If we are issuing guidance, it should probably include a specific warning
to use any such fuzzy words with extreme care.
Brian
On 29/03/2016 03:13, Scott O. Bradner wrote:
one minor tweak
On Mar 28, 2016, at 10:09 AM, Barry Leiba
<barryleiba(_at_)computer(_dot_)org> wrote:
The wishy washy descriptive rather than proscriptive language in the
abstract was because I,
the IESG and the community were not of one mind to say that the use of such
capitalized
terms should be mandatory - quite a few people felt that the english
language was at
least good enough to convey the writer’s intent without having to
aggrandize specific words.
Thus the abstract basically was saying: if you want to use capitalized
words here is a standard
way to say what they mean
Ah. Then perhaps the clarification needs to go a little further and
make this clear:
- We're defining specific terms that specifications can use.
- These terms are always capitalized when these definitions are used.

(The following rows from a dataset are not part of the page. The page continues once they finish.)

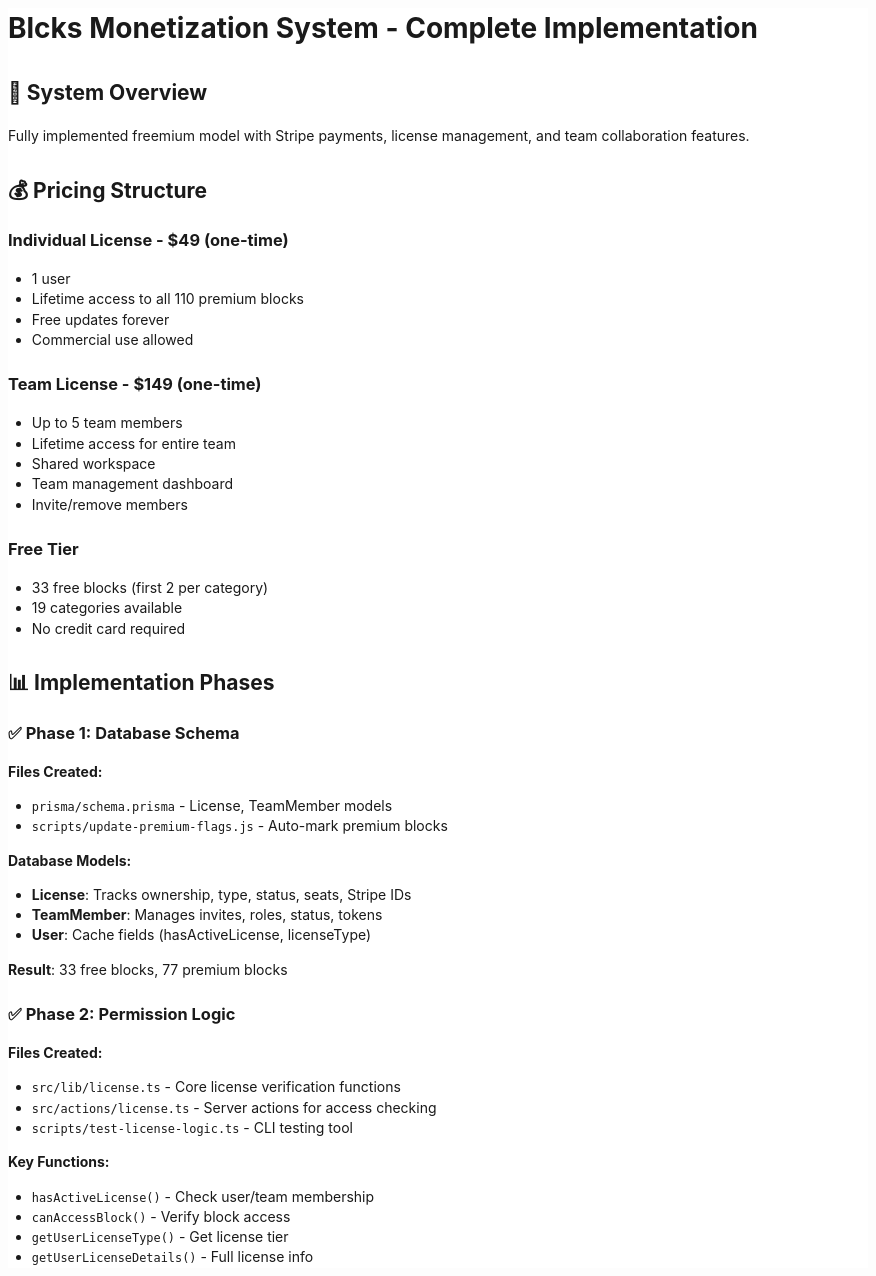 # Blcks Monetization System - Complete Implementation

## 🎉 System Overview

Fully implemented freemium model with Stripe payments, license management, and team collaboration features.

## 💰 Pricing Structure

### Individual License - $49 (one-time)
- 1 user
- Lifetime access to all 110 premium blocks
- Free updates forever
- Commercial use allowed

### Team License - $149 (one-time)
- Up to 5 team members
- Lifetime access for entire team
- Shared workspace
- Team management dashboard
- Invite/remove members

### Free Tier
- 33 free blocks (first 2 per category)
- 19 categories available
- No credit card required

## 📊 Implementation Phases

### ✅ Phase 1: Database Schema
**Files Created:**
- `prisma/schema.prisma` - License, TeamMember models
- `scripts/update-premium-flags.js` - Auto-mark premium blocks

**Database Models:**
- **License**: Tracks ownership, type, status, seats, Stripe IDs
- **TeamMember**: Manages invites, roles, status, tokens
- **User**: Cache fields (hasActiveLicense, licenseType)

**Result**: 33 free blocks, 77 premium blocks

### ✅ Phase 2: Permission Logic
**Files Created:**
- `src/lib/license.ts` - Core license verification functions
- `src/actions/license.ts` - Server actions for access checking
- `scripts/test-license-logic.ts` - CLI testing tool

**Key Functions:**
- `hasActiveLicense()` - Check user/team membership
- `canAccessBlock()` - Verify block access
- `getUserLicenseType()` - Get license tier
- `getUserLicenseDetails()` - Full license info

these definitions are only meaningful if the words are capitalized
- You don't have to use them. If you do, they're capitalized and
their meanings are as specified here.
- There are similar-looking English words that are not capitalized,
and they have their normal English meanings; this document has nothing
to do with them.
...and I'd like to add one more, because so many people think that
text isn't normative unless it has 2119 key words in all caps in it:
- Normative text doesn't require the use of these key words. They're
used for clarity and consistency when you want that, but lots of
normative text doesn't need to use them, and doesn't use them.